_WHAT YOU NEED TO DO_
Make an exact copy of the records, and keep the pictures out of it.

======

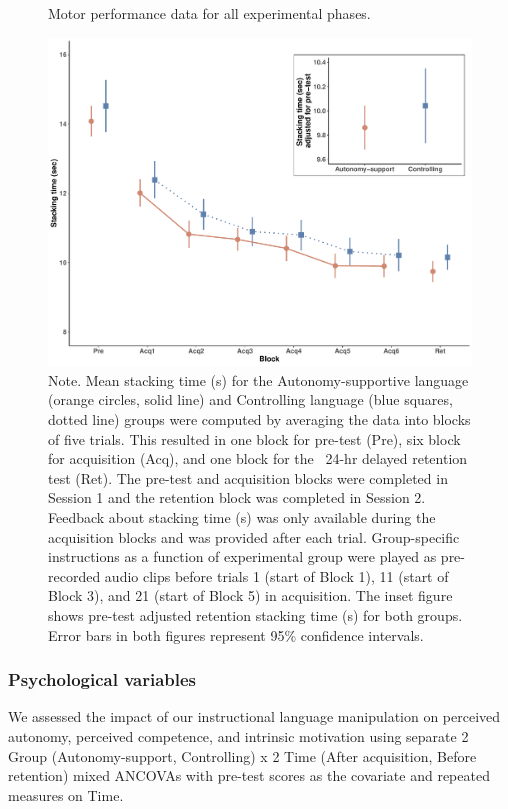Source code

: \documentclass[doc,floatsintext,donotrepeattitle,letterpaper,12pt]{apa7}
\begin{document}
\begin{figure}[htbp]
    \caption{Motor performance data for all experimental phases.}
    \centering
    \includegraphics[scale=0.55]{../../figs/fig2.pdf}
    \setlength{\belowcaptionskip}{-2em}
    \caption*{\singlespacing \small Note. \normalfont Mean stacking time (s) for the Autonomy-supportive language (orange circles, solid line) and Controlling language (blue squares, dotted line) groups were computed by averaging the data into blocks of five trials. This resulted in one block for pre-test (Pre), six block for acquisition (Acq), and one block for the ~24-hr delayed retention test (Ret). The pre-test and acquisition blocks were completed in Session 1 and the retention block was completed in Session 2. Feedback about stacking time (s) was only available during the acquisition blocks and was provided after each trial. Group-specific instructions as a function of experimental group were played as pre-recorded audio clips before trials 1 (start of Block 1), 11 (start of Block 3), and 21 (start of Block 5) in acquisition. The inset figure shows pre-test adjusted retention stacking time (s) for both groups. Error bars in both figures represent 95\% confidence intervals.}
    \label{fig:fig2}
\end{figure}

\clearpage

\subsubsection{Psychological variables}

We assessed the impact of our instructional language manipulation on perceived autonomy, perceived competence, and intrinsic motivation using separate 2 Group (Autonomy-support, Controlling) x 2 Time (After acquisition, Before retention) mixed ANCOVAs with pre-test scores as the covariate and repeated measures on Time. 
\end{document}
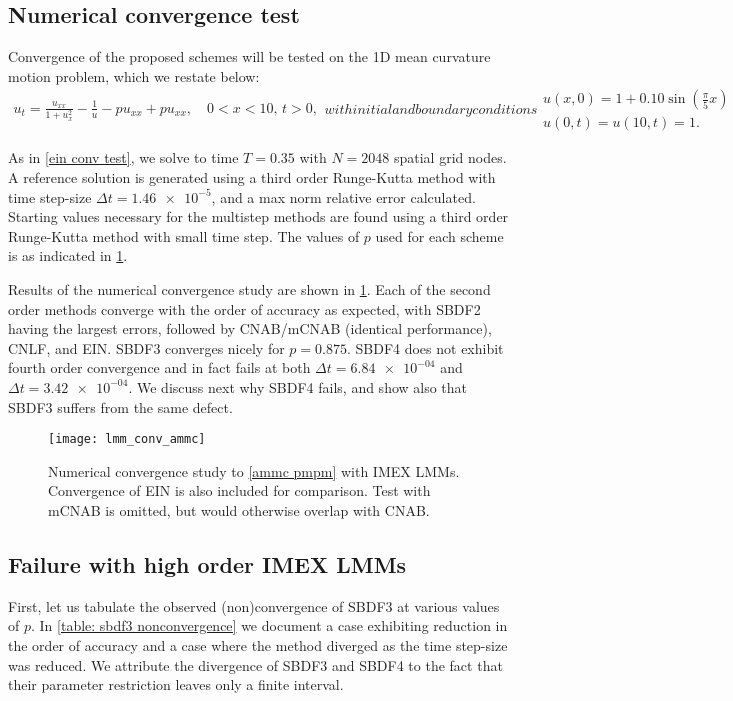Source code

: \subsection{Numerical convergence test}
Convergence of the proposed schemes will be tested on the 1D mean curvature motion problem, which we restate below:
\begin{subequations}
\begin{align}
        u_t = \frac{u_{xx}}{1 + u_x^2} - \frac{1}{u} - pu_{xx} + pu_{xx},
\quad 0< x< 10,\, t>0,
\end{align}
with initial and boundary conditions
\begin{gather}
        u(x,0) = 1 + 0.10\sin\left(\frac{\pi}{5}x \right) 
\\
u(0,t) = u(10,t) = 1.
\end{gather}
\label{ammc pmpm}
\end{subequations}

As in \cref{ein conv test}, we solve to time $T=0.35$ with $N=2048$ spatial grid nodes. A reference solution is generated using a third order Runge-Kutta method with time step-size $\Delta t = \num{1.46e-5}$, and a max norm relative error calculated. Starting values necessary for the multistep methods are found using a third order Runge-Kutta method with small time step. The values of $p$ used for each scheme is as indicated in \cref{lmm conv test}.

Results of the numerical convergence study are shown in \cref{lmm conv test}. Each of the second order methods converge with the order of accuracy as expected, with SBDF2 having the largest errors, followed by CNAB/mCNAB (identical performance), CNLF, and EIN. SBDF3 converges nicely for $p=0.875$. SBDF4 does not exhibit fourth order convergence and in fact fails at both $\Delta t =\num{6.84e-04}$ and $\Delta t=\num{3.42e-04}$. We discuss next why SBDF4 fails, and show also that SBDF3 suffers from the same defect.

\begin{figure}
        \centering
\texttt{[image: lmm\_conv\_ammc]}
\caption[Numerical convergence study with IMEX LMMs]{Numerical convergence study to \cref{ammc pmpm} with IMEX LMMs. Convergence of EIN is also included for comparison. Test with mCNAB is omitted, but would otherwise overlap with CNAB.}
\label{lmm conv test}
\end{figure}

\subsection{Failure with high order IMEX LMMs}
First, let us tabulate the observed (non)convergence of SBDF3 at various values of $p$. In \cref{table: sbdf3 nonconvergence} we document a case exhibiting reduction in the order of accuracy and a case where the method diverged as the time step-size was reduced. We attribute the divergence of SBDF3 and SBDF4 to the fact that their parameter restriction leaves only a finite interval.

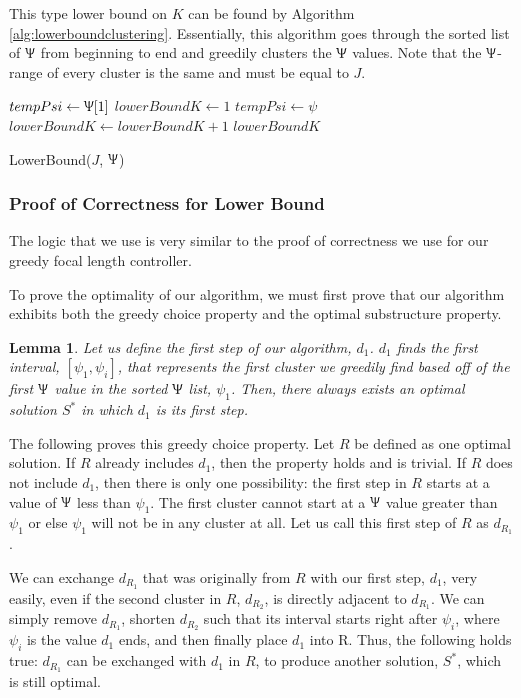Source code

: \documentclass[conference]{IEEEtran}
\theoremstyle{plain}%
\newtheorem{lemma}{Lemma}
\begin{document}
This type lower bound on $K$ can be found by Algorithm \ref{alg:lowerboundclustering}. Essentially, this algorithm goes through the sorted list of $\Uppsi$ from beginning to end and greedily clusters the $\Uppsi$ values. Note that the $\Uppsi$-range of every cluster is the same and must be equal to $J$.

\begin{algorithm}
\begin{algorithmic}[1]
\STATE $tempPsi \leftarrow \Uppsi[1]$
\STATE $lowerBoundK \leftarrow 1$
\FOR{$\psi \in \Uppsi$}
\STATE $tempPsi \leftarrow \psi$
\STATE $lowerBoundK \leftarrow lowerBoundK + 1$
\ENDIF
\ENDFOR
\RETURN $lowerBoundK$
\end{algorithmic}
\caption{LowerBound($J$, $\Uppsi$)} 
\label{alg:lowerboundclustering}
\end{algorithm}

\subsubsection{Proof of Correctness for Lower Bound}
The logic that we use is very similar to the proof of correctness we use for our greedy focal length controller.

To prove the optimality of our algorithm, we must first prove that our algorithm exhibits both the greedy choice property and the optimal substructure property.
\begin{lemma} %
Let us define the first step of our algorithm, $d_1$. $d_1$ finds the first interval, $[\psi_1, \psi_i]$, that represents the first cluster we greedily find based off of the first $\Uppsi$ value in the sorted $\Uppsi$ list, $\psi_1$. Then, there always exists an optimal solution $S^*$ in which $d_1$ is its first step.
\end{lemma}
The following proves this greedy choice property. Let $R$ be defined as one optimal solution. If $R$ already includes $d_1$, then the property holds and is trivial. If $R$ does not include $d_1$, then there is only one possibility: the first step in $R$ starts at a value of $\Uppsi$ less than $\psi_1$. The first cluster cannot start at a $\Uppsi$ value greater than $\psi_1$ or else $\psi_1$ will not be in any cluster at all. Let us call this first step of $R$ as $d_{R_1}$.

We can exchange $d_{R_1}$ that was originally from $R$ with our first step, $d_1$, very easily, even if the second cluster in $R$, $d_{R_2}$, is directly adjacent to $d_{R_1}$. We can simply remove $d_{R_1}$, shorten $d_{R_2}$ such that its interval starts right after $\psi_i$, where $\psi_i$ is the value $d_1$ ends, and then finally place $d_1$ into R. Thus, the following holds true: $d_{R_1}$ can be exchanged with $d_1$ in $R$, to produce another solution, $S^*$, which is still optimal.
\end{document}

======

_SOLUTION BELOW_
Source code

: \documentclass[doc,floatsintext,donotrepeattitle,letterpaper,12pt]{apa7}
\begin{document}
\begin{figure}[htbp]
    \caption{Motor performance data for all experimental phases.}
    \centering
    \includegraphics[scale=0.55]{../../figs/fig2.pdf}
    \setlength{\belowcaptionskip}{-2em}
    \caption*{\singlespacing \small Note. \normalfont Mean stacking time (s) for the Autonomy-supportive language (orange circles, solid line) and Controlling language (blue squares, dotted line) groups were computed by averaging the data into blocks of five trials. This resulted in one block for pre-test (Pre), six block for acquisition (Acq), and one block for the ~24-hr delayed retention test (Ret). The pre-test and acquisition blocks were completed in Session 1 and the retention block was completed in Session 2. Feedback about stacking time (s) was only available during the acquisition blocks and was provided after each trial. Group-specific instructions as a function of experimental group were played as pre-recorded audio clips before trials 1 (start of Block 1), 11 (start of Block 3), and 21 (start of Block 5) in acquisition. The inset figure shows pre-test adjusted retention stacking time (s) for both groups. Error bars in both figures represent 95\% confidence intervals.}
    \label{fig:fig2}
\end{figure}

\clearpage

\subsubsection{Psychological variables}

We assessed the impact of our instructional language manipulation on perceived autonomy, perceived competence, and intrinsic motivation using separate 2 Group (Autonomy-support, Controlling) x 2 Time (After acquisition, Before retention) mixed ANCOVAs with pre-test scores as the covariate and repeated measures on Time. 
\end{document}
Source code

: \subsection{Numerical convergence test}
Convergence of the proposed schemes will be tested on the 1D mean curvature motion problem, which we restate below:
\begin{subequations}
\begin{align}
        u_t = \frac{u_{xx}}{1 + u_x^2} - \frac{1}{u} - pu_{xx} + pu_{xx},
\quad 0< x< 10,\, t>0,
\end{align}
with initial and boundary conditions
\begin{gather}
        u(x,0) = 1 + 0.10\sin\left(\frac{\pi}{5}x \right) 
\\
u(0,t) = u(10,t) = 1.
\end{gather}
\label{ammc pmpm}
\end{subequations}

As in \cref{ein conv test}, we solve to time $T=0.35$ with $N=2048$ spatial grid nodes. A reference solution is generated using a third order Runge-Kutta method with time step-size $\Delta t = \num{1.46e-5}$, and a max norm relative error calculated. Starting values necessary for the multistep methods are found using a third order Runge-Kutta method with small time step. The values of $p$ used for each scheme is as indicated in \cref{lmm conv test}.

Results of the numerical convergence study are shown in \cref{lmm conv test}. Each of the second order methods converge with the order of accuracy as expected, with SBDF2 having the largest errors, followed by CNAB/mCNAB (identical performance), CNLF, and EIN. SBDF3 converges nicely for $p=0.875$. SBDF4 does not exhibit fourth order convergence and in fact fails at both $\Delta t =\num{6.84e-04}$ and $\Delta t=\num{3.42e-04}$. We discuss next why SBDF4 fails, and show also that SBDF3 suffers from the same defect.

\begin{figure}
        \centering
\texttt{[image: lmm\_conv\_ammc]}
\caption[Numerical convergence study with IMEX LMMs]{Numerical convergence study to \cref{ammc pmpm} with IMEX LMMs. Convergence of EIN is also included for comparison. Test with mCNAB is omitted, but would otherwise overlap with CNAB.}
\label{lmm conv test}
\end{figure}

\subsection{Failure with high order IMEX LMMs}
First, let us tabulate the observed (non)convergence of SBDF3 at various values of $p$. In \cref{table: sbdf3 nonconvergence} we document a case exhibiting reduction in the order of accuracy and a case where the method diverged as the time step-size was reduced. We attribute the divergence of SBDF3 and SBDF4 to the fact that their parameter restriction leaves only a finite interval.

Source code

: \documentclass[conference]{IEEEtran}
\theoremstyle{plain}%
\newtheorem{lemma}{Lemma}
\begin{document}
This type lower bound on $K$ can be found by Algorithm \ref{alg:lowerboundclustering}. Essentially, this algorithm goes through the sorted list of $\Uppsi$ from beginning to end and greedily clusters the $\Uppsi$ values. Note that the $\Uppsi$-range of every cluster is the same and must be equal to $J$.

\begin{algorithm}
\begin{algorithmic}[1]
\STATE $tempPsi \leftarrow \Uppsi[1]$
\STATE $lowerBoundK \leftarrow 1$
\FOR{$\psi \in \Uppsi$}
\STATE $tempPsi \leftarrow \psi$
\STATE $lowerBoundK \leftarrow lowerBoundK + 1$
\ENDIF
\ENDFOR
\RETURN $lowerBoundK$
\end{algorithmic}
\caption{LowerBound($J$, $\Uppsi$)} 
\label{alg:lowerboundclustering}
\end{algorithm}

\subsubsection{Proof of Correctness for Lower Bound}
The logic that we use is very similar to the proof of correctness we use for our greedy focal length controller.

To prove the optimality of our algorithm, we must first prove that our algorithm exhibits both the greedy choice property and the optimal substructure property.
\begin{lemma} %
Let us define the first step of our algorithm, $d_1$. $d_1$ finds the first interval, $[\psi_1, \psi_i]$, that represents the first cluster we greedily find based off of the first $\Uppsi$ value in the sorted $\Uppsi$ list, $\psi_1$. Then, there always exists an optimal solution $S^*$ in which $d_1$ is its first step.
\end{lemma}
The following proves this greedy choice property. Let $R$ be defined as one optimal solution. If $R$ already includes $d_1$, then the property holds and is trivial. If $R$ does not include $d_1$, then there is only one possibility: the first step in $R$ starts at a value of $\Uppsi$ less than $\psi_1$. The first cluster cannot start at a $\Uppsi$ value greater than $\psi_1$ or else $\psi_1$ will not be in any cluster at all. Let us call this first step of $R$ as $d_{R_1}$.

We can exchange $d_{R_1}$ that was originally from $R$ with our first step, $d_1$, very easily, even if the second cluster in $R$, $d_{R_2}$, is directly adjacent to $d_{R_1}$. We can simply remove $d_{R_1}$, shorten $d_{R_2}$ such that its interval starts right after $\psi_i$, where $\psi_i$ is the value $d_1$ ends, and then finally place $d_1$ into R. Thus, the following holds true: $d_{R_1}$ can be exchanged with $d_1$ in $R$, to produce another solution, $S^*$, which is still optimal.
\end{document}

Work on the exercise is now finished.